(Rendered images with source text)
+++++

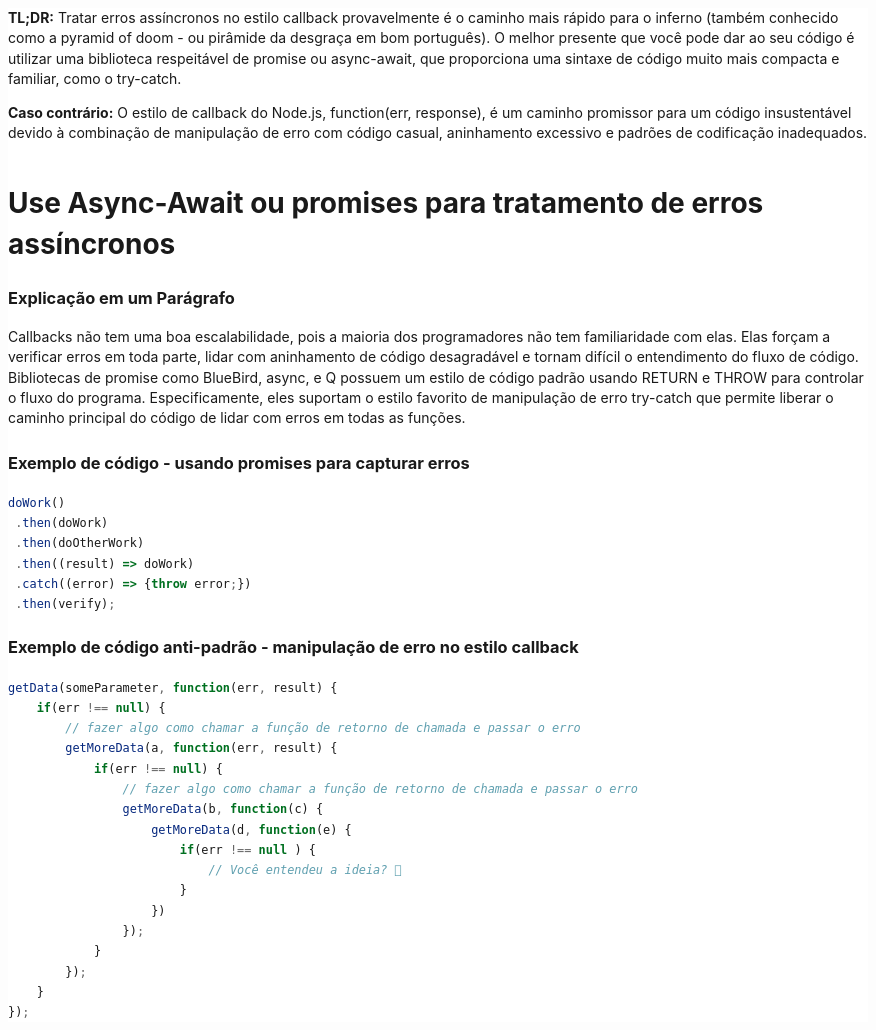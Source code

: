 **TL;DR:** Tratar erros assíncronos no estilo callback provavelmente é o caminho mais rápido para o inferno (também conhecido como a pyramid of doom - ou pirâmide da desgraça em bom português). O melhor presente que você pode dar ao seu código é utilizar uma biblioteca respeitável de promise ou async-await, que proporciona uma sintaxe de código muito mais compacta e familiar, como o try-catch.

**Caso contrário:** O estilo de callback do Node.js, function(err, response), é um caminho promissor para um código insustentável devido à combinação de manipulação de erro com código casual, aninhamento excessivo e padrões de codificação inadequados.


# Use Async-Await ou promises para tratamento de erros assíncronos

### Explicação em um Parágrafo

Callbacks não tem uma boa escalabilidade, pois a maioria dos programadores não tem familiaridade com elas. Elas forçam a verificar erros em toda parte, lidar com aninhamento de código desagradável e tornam difícil o entendimento do fluxo de código. Bibliotecas de promise como BlueBird, async, e Q possuem um estilo de código padrão usando RETURN e THROW para controlar o fluxo do programa. Especificamente, eles suportam o estilo favorito de manipulação de erro try-catch que permite liberar o caminho principal do código de lidar com erros em todas as funções.

### Exemplo de código - usando promises para capturar erros

```javascript
doWork()
 .then(doWork)
 .then(doOtherWork)
 .then((result) => doWork)
 .catch((error) => {throw error;})
 .then(verify);
```

### Exemplo de código anti-padrão - manipulação de erro no estilo callback

```javascript
getData(someParameter, function(err, result) {
    if(err !== null) {
        // fazer algo como chamar a função de retorno de chamada e passar o erro
        getMoreData(a, function(err, result) {
            if(err !== null) {
                // fazer algo como chamar a função de retorno de chamada e passar o erro
                getMoreData(b, function(c) {
                    getMoreData(d, function(e) {
                        if(err !== null ) {
                            // Você entendeu a ideia? 
                        }
                    })
                });
            }
        });
    }
});
```
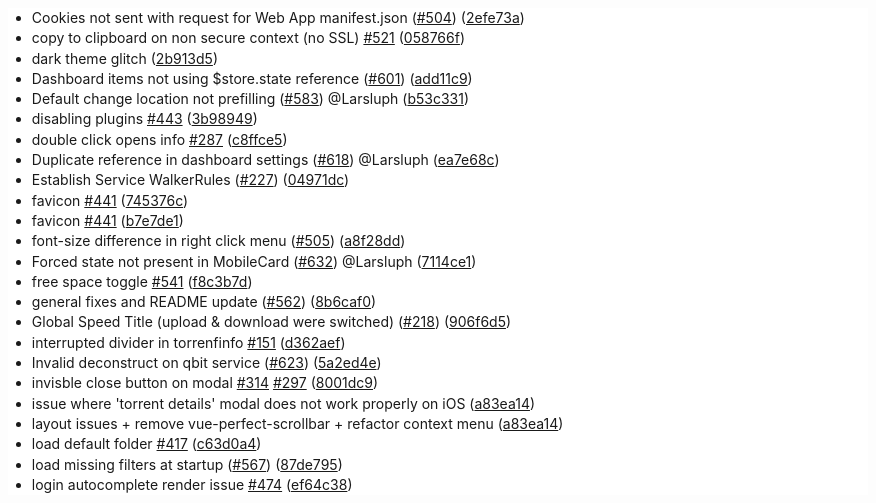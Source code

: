 * Cookies not sent with request for Web App manifest.json ([#504](https://github.com/lyaschuchenko/VueTorrent/issues/504)) ([2efe73a](https://github.com/lyaschuchenko/VueTorrent/commit/2efe73ad7e51c7b45ad65827503d4c3fcebd58a4))
* copy to clipboard on non secure context (no SSL) [#521](https://github.com/lyaschuchenko/VueTorrent/issues/521) ([058766f](https://github.com/lyaschuchenko/VueTorrent/commit/058766f617e39f57bd56d68557b32797d70d4947))
* dark theme glitch ([2b913d5](https://github.com/lyaschuchenko/VueTorrent/commit/2b913d5064d6c5135ed19c720cdccaaaf792fe4c))
* Dashboard items not using $store.state reference ([#601](https://github.com/lyaschuchenko/VueTorrent/issues/601)) ([add11c9](https://github.com/lyaschuchenko/VueTorrent/commit/add11c9548472396a7c4e2c483128de25380b616))
* Default change location not prefilling ([#583](https://github.com/lyaschuchenko/VueTorrent/issues/583)) @Larsluph ([b53c331](https://github.com/lyaschuchenko/VueTorrent/commit/b53c331d4c98635f38945d9898ab72358bb7bf34))
* disabling plugins [#443](https://github.com/lyaschuchenko/VueTorrent/issues/443) ([3b98949](https://github.com/lyaschuchenko/VueTorrent/commit/3b989499b867f00618a0a567831c9a1dcdc65418))
* double click opens info [#287](https://github.com/lyaschuchenko/VueTorrent/issues/287) ([c8ffce5](https://github.com/lyaschuchenko/VueTorrent/commit/c8ffce59b1ebb7b72575f8797d35942bdfe62ef4))
* Duplicate reference in dashboard settings ([#618](https://github.com/lyaschuchenko/VueTorrent/issues/618)) @Larsluph ([ea7e68c](https://github.com/lyaschuchenko/VueTorrent/commit/ea7e68ca2a48b19292d9b9b5388bcba8664d04bb))
* Establish Service WalkerRules ([#227](https://github.com/lyaschuchenko/VueTorrent/issues/227)) ([04971dc](https://github.com/lyaschuchenko/VueTorrent/commit/04971dcf874c2f952f57c3abef94d8d92337e488))
* favicon [#441](https://github.com/lyaschuchenko/VueTorrent/issues/441) ([745376c](https://github.com/lyaschuchenko/VueTorrent/commit/745376c02be7a1d9398feb5181bebe9026d22638))
* favicon [#441](https://github.com/lyaschuchenko/VueTorrent/issues/441) ([b7e7de1](https://github.com/lyaschuchenko/VueTorrent/commit/b7e7de1e9095228d9207845201c0ceff814623a4))
* font-size difference in right click menu ([#505](https://github.com/lyaschuchenko/VueTorrent/issues/505)) ([a8f28dd](https://github.com/lyaschuchenko/VueTorrent/commit/a8f28dd5b468924f7dcf09d101e438a15e1269ba))
* Forced state not present in MobileCard ([#632](https://github.com/lyaschuchenko/VueTorrent/issues/632)) @Larsluph ([7114ce1](https://github.com/lyaschuchenko/VueTorrent/commit/7114ce12df6bf7a0992406245277093c52d16002))
* free space toggle [#541](https://github.com/lyaschuchenko/VueTorrent/issues/541) ([f8c3b7d](https://github.com/lyaschuchenko/VueTorrent/commit/f8c3b7dc38ff1a7a52a130982f86d82cc4fb61c4))
* general fixes and README update ([#562](https://github.com/lyaschuchenko/VueTorrent/issues/562)) ([8b6caf0](https://github.com/lyaschuchenko/VueTorrent/commit/8b6caf03359128581077471ce1d80d1308f1a2b6))
* Global Speed Title (upload & download were switched) ([#218](https://github.com/lyaschuchenko/VueTorrent/issues/218)) ([906f6d5](https://github.com/lyaschuchenko/VueTorrent/commit/906f6d5f872b848fc7b3c5071c51a9696ce7c734))
* interrupted divider in torrenfinfo [#151](https://github.com/lyaschuchenko/VueTorrent/issues/151) ([d362aef](https://github.com/lyaschuchenko/VueTorrent/commit/d362aef27574bb6a60c3675eef52655f1a57bebe))
* Invalid deconstruct on qbit service ([#623](https://github.com/lyaschuchenko/VueTorrent/issues/623)) ([5a2ed4e](https://github.com/lyaschuchenko/VueTorrent/commit/5a2ed4ea99a81f5566e3276acb8faae42adcc035))
* invisble close button on modal [#314](https://github.com/lyaschuchenko/VueTorrent/issues/314) [#297](https://github.com/lyaschuchenko/VueTorrent/issues/297) ([8001dc9](https://github.com/lyaschuchenko/VueTorrent/commit/8001dc91c738e4b9bfa9dd8a6b6b52249e727f5a))
* issue where 'torrent details' modal does not work properly on iOS ([a83ea14](https://github.com/lyaschuchenko/VueTorrent/commit/a83ea144cf1daac09fc76feff5d03347c8ea87ca))
* layout issues + remove vue-perfect-scrollbar + refactor context menu ([a83ea14](https://github.com/lyaschuchenko/VueTorrent/commit/a83ea144cf1daac09fc76feff5d03347c8ea87ca))
* load default folder [#417](https://github.com/lyaschuchenko/VueTorrent/issues/417) ([c63d0a4](https://github.com/lyaschuchenko/VueTorrent/commit/c63d0a403939c99a442a10563789cb8753d67771))
* load missing filters at startup ([#567](https://github.com/lyaschuchenko/VueTorrent/issues/567)) ([87de795](https://github.com/lyaschuchenko/VueTorrent/commit/87de79555b5aad8827fd5f15dbf53239cdea10c9))
* login autocomplete render issue [#474](https://github.com/lyaschuchenko/VueTorrent/issues/474) ([ef64c38](https://github.com/lyaschuchenko/VueTorrent/commit/ef64c38f099fca1be5db45741c60afc04fff3065))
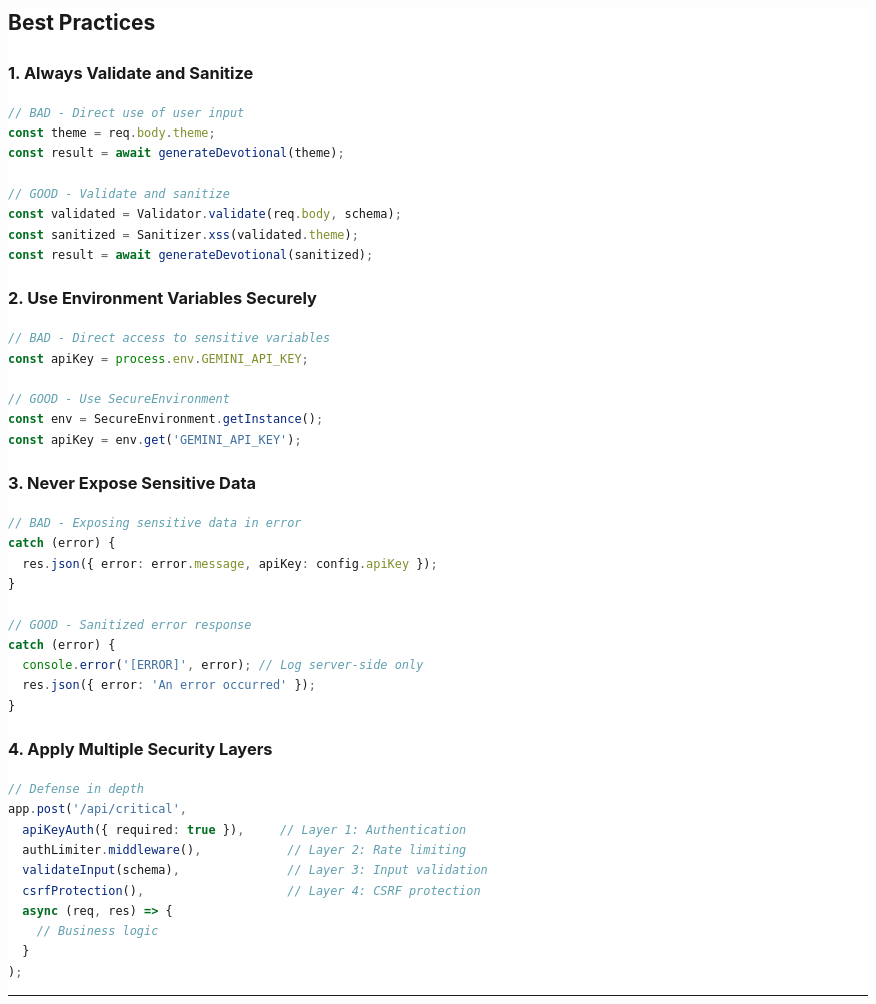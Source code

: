 
## Best Practices

### 1. Always Validate and Sanitize

```typescript
// BAD - Direct use of user input
const theme = req.body.theme;
const result = await generateDevotional(theme);

// GOOD - Validate and sanitize
const validated = Validator.validate(req.body, schema);
const sanitized = Sanitizer.xss(validated.theme);
const result = await generateDevotional(sanitized);
```

### 2. Use Environment Variables Securely

```typescript
// BAD - Direct access to sensitive variables
const apiKey = process.env.GEMINI_API_KEY;

// GOOD - Use SecureEnvironment
const env = SecureEnvironment.getInstance();
const apiKey = env.get('GEMINI_API_KEY');
```

### 3. Never Expose Sensitive Data

```typescript
// BAD - Exposing sensitive data in error
catch (error) {
  res.json({ error: error.message, apiKey: config.apiKey });
}

// GOOD - Sanitized error response
catch (error) {
  console.error('[ERROR]', error); // Log server-side only
  res.json({ error: 'An error occurred' });
}
```

### 4. Apply Multiple Security Layers

```typescript
// Defense in depth
app.post('/api/critical',
  apiKeyAuth({ required: true }),     // Layer 1: Authentication
  authLimiter.middleware(),            // Layer 2: Rate limiting
  validateInput(schema),               // Layer 3: Input validation
  csrfProtection(),                    // Layer 4: CSRF protection
  async (req, res) => {
    // Business logic
  }
);
```

---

+++++

- _How to complete this task_
Pull out every line of the records above that contains the word "erros".

- _Answer to this task_
: **TL;DR:** Tratar erros assíncronos no estilo callback provavelmente é o caminho mais rápido para o inferno (também conhecido como a pyramid of doom - ou pirâmide da desgraça em bom português). O melhor presente que você pode dar ao seu código é utilizar uma biblioteca respeitável de promise ou async-await, que proporciona uma sintaxe de código muito mais compacta e familiar, como o try-catch.
# Use Async-Await ou promises para tratamento de erros assíncronos
Callbacks não tem uma boa escalabilidade, pois a maioria dos programadores não tem familiaridade com elas. Elas forçam a verificar erros em toda parte, lidar com aninhamento de código desagradável e tornam difícil o entendimento do fluxo de código. Bibliotecas de promise como BlueBird, async, e Q possuem um estilo de código padrão usando RETURN e THROW para controlar o fluxo do programa. Especificamente, eles suportam o estilo favorito de manipulação de erro try-catch que permite liberar o caminho principal do código de lidar com erros em todas as funções.
### Exemplo de código - usando promises para capturar erros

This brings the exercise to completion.